Construction began on the $13.1 million facility last month but the
groundbreaking is planned as a symbolic celebration of a 15-year-long
effort to bring treated colored water to Mesa Consolidated Water District
customers.
The colored water treatment facility is the first of its kind -- and
size -- in the world. It uses an ozone and biofiltration process to
remove the slight tea color and sulfur-like smell from the ground water
that is found in aquifers between 600 and 1,200 feet.
Otherwise, the water is high in quality. In fact, farmers used to
drink it from amber-colored glasses to try to disguise its more
unpleasant qualities.
“It is a nice resource that’s been untapped for all these years,” said
William Mills, general manager of the Orange County Water District.
“(It’s been) estimated that there’s 10 million acre feet of water in that
zone. It’s always been our idea that if we could find better and less
expensive technologies, it would be of great regional benefit for us.”
In Southern California, an acre foot of water is enough to supply two
average families for one year. Mesa now gets 75% of its water from
underground aquifers. The treatment plant will increase that number to
95%.
The treatment plant is also important because as the water from the
principal aquifer in Orange County is used up, colored water is under
more pressure to seep up and contaminate the principal aquifer, Mills
said.
For now, the facility will serve Mesa customers, but as the cost and
availability of imported water from the Colorado River and Northern
California rises, there will be a potential to serve surrounding
communities as well, said Karl Kemp, Mesa’s general manager.
But more important than being on the cutting edge of technology is the
fact that the district will be able to provide water to customers at a
low cost, said Board President Fred Bockmiller.

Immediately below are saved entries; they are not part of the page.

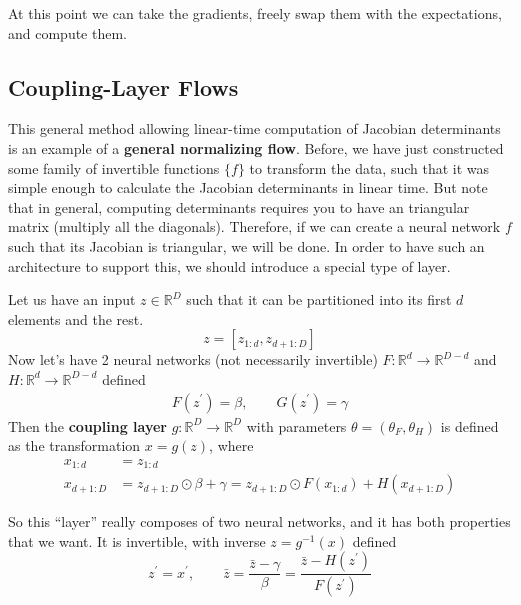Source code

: \documentclass{article}
\begin{document}
  At this point we can take the gradients, freely swap them with the expectations, and compute them. 

\subsection{Coupling-Layer Flows} 

    This general method allowing linear-time computation of Jacobian determinants is an example of a \textbf{general normalizing flow}. Before, we have just constructed some family of invertible functions $\{f\}$ to transform the data, such that it was simple enough to calculate the Jacobian determinants in linear time. But note that in general, computing determinants requires you to have an triangular matrix (multiply all the diagonals). Therefore, if we can create a neural network $f$ such that its Jacobian is triangular, we will be done. In order to have such an architecture to support this, we should introduce a special type of layer.  

    \begin{definition}
      Let us have an input $z \in \mathbb{R}^D$ such that it can be partitioned into its first $d$ elements and the rest. 
      \begin{equation}
        z = [z_{1:d}, z_{d+1:D}]
      \end{equation}
      Now let's have 2 neural networks (not necessarily invertible) $F: \mathbb{R}^d \rightarrow \mathbb{R}^{D-d}$ and $H: \mathbb{R}^d \rightarrow \mathbb{R}^{D-d}$ defined 
      \begin{align}
        F(z^\prime) = \beta, \qquad G(z^\prime) = \gamma
      \end{align}
      Then the \textbf{coupling layer} $g: \mathbb{R}^D \rightarrow \mathbb{R}^D$ with parameters $\theta = (\theta_F, \theta_H)$ is defined as the transformation $x = g(z)$, where
      \begin{align}
        x_{1:d} & = z_{1:d} \\ 
        x_{d+1:D} & = z_{d+1:D} \odot \beta + \gamma = z_{d+1:D} \odot F(x_{1:d}) + H(x_{d+1:D})
      \end{align}
    \end{definition}

    So this ``layer'' really composes of two neural networks, and it has both properties that we want. It is invertible, with inverse $z = g^{-1} (x)$ defined 
    \begin{equation}
      z^\prime = x^\prime, \qquad \bar{z} = \frac{\bar{z} - \gamma}{\beta} = \frac{\bar{z} - H(z^\prime)}{F(z^\prime)} 
    \end{equation} 
\end{document}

“Treated colored water is less expensive, more reliable and of higher
quality than imported water,” Bockmiller said. “It’s a good deal all
around for Mesa customers and the coastal community.”
Imported water costs $436 per acre foot; district officials expect the
colored water will cost about $350 per acre foot. A pilot program begun
in 1998 saved the district $250,000 in one year. Preliminary estimates
show that the colored water treatment plant could save $500,000 a year.

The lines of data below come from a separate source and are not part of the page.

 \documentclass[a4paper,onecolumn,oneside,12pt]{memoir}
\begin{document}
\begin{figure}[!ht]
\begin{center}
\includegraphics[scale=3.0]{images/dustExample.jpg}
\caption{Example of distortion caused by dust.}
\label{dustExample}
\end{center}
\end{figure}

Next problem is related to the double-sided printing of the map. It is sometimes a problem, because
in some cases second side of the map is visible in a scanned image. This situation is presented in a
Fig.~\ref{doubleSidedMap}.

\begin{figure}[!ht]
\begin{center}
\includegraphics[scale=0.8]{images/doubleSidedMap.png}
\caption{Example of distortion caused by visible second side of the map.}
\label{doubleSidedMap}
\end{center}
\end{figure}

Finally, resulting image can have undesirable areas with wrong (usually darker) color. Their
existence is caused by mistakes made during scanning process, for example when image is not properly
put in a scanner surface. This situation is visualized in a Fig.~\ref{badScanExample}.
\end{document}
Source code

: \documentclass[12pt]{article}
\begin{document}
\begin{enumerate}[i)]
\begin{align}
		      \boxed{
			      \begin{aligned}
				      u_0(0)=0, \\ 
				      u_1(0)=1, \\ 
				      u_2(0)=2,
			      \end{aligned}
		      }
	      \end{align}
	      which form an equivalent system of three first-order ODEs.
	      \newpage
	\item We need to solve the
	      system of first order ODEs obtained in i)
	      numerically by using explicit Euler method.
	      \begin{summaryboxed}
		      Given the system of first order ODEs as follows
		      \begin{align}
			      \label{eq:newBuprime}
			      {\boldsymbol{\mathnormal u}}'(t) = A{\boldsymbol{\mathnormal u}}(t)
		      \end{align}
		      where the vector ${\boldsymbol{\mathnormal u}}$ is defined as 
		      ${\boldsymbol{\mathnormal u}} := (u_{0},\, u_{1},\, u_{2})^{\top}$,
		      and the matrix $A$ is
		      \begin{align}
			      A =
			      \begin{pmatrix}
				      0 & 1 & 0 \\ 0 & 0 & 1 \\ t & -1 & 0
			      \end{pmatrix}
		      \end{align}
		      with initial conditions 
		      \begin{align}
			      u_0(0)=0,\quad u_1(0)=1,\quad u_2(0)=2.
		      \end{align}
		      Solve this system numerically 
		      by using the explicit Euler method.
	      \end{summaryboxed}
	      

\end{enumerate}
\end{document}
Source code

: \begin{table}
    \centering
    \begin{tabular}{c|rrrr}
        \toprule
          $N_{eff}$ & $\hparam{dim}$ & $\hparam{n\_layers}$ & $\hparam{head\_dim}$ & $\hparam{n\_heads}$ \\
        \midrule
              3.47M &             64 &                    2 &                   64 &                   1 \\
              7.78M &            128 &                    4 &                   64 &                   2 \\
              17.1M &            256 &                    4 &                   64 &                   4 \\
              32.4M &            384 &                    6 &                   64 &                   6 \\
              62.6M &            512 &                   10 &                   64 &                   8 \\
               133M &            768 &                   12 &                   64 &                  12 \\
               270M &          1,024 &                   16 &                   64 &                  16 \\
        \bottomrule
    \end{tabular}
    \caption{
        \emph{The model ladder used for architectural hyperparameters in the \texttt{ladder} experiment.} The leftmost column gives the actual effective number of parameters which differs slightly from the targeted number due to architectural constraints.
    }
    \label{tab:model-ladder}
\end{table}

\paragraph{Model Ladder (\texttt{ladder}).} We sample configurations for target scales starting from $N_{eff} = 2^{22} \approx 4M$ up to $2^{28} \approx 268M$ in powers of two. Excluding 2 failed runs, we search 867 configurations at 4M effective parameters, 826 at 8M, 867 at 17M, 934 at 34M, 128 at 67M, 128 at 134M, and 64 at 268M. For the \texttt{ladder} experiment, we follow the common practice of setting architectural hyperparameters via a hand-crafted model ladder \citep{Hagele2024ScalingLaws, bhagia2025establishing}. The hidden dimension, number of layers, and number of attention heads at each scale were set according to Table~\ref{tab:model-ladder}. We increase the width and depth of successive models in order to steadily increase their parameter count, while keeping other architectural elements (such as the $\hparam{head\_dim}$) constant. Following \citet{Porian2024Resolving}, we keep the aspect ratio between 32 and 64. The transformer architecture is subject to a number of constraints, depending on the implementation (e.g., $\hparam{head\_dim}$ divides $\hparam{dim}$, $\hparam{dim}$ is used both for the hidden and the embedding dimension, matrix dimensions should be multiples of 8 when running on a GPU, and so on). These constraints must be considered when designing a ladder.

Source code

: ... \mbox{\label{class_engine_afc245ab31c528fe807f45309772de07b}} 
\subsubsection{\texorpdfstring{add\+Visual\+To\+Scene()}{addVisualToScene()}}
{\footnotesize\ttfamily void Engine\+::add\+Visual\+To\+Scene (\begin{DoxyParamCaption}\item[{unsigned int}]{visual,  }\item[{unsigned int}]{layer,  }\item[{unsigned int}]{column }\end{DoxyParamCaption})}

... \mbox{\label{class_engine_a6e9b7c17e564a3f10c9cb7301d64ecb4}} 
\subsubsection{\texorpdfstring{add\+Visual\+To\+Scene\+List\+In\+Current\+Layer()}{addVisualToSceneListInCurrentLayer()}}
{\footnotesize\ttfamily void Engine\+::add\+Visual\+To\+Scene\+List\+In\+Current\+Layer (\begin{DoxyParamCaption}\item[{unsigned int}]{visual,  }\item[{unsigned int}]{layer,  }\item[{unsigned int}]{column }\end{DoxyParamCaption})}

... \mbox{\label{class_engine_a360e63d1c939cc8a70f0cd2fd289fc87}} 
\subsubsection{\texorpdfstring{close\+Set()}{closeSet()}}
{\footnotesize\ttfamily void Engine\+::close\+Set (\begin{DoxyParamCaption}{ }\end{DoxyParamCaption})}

Customers will not have to absorb the cost of building the facility
into their rates because the district has already borrowed the required
funds through certificates of participation, Kemp said.

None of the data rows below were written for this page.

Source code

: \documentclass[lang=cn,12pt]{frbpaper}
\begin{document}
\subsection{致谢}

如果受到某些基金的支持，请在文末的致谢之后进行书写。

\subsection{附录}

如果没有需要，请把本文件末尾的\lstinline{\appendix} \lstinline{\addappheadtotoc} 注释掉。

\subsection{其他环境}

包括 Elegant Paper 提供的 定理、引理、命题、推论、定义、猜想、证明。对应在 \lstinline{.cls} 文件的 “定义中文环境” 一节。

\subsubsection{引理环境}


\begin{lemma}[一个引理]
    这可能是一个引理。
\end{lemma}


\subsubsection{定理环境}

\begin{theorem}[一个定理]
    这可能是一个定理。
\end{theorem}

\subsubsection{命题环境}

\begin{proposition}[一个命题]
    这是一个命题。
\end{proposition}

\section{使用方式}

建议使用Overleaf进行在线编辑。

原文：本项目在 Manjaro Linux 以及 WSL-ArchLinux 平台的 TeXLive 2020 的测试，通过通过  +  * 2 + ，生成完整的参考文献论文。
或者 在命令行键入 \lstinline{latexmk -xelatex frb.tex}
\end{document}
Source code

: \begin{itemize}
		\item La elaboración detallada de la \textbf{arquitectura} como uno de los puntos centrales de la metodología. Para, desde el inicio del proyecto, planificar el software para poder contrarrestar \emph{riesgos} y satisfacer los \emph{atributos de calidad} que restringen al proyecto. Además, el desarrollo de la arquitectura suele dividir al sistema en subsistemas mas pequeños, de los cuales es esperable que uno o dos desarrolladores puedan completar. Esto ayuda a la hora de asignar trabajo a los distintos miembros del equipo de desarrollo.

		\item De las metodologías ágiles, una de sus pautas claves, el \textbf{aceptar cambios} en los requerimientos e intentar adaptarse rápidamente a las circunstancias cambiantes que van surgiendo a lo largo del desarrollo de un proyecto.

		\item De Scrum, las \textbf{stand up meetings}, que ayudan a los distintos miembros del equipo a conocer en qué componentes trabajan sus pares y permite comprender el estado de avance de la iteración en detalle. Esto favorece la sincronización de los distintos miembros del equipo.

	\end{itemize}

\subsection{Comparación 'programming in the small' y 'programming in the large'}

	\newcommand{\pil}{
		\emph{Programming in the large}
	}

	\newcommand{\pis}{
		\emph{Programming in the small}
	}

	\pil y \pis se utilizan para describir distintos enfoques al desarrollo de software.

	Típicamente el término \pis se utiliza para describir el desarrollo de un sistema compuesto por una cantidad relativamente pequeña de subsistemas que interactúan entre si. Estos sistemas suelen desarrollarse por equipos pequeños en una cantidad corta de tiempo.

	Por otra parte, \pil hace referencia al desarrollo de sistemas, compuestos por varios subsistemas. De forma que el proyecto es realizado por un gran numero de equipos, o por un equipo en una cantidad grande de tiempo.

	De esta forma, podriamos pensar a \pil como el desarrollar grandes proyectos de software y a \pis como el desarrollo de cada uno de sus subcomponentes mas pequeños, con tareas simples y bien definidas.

The treatment plant on Gisler Avenue, east of Harbor Boulevard and
south of the San Diego Freeway, will include a 1.25-million-gallon
storage tank, offices, buildings to house the ozonation and filtration
systems, a laboratory and landscaping.
Ozone works by “bleaching” the water to remove odor and color. The
biofiltration process removes organic materials from the water.
The first phase, which will allow the district to pump 5,600 acre feet
a year, is expected to be completed by July 2000. The second and third
phases of the projects, which could be completed in as few as two more
years, would allow the district to pump 13,000 acre feet a year.
“I think the excitement level is really high,” Kemp said. “I think it
will be even higher a year from now when we push the button and it starts
doing all the things we expect it to.”